Material provided:
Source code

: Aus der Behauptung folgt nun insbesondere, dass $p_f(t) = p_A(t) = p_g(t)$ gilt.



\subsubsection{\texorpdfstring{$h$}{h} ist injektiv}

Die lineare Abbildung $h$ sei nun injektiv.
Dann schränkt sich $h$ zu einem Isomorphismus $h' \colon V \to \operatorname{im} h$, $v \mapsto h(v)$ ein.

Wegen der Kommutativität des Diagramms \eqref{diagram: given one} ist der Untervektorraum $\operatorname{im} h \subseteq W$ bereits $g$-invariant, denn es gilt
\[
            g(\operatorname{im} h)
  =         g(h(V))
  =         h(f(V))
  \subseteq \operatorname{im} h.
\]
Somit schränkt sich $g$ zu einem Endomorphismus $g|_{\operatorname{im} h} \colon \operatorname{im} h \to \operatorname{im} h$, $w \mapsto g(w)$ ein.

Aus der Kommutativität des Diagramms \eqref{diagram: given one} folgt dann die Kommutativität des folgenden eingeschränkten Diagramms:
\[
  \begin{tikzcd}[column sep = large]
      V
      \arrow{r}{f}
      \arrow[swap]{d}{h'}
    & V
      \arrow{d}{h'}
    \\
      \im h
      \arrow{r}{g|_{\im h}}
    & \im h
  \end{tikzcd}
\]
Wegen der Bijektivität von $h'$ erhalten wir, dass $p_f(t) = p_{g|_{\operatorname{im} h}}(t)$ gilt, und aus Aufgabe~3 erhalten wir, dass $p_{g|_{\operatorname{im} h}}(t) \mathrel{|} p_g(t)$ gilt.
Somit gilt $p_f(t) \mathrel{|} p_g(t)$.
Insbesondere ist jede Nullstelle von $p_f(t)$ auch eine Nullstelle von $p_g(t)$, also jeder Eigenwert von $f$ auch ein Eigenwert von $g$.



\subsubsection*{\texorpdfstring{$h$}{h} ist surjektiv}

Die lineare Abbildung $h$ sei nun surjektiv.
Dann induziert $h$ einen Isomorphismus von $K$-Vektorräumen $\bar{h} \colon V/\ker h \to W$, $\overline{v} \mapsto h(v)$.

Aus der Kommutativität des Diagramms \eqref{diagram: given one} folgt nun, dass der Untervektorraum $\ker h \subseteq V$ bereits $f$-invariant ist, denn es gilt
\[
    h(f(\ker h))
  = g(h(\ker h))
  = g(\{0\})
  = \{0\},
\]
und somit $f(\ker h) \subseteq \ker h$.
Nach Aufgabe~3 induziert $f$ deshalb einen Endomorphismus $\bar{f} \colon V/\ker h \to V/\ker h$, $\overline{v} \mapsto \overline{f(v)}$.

Problem: Print precisely the lines from the one with "und somit $f(\ker h) \subseteq \ker h$." through the end of the data above, adding nothing.

Exercise response:
und somit $f(\ker h) \subseteq \ker h$.
Nach Aufgabe~3 induziert $f$ deshalb einen Endomorphismus $\bar{f} \colon V/\ker h \to V/\ker h$, $\overline{v} \mapsto \overline{f(v)}$.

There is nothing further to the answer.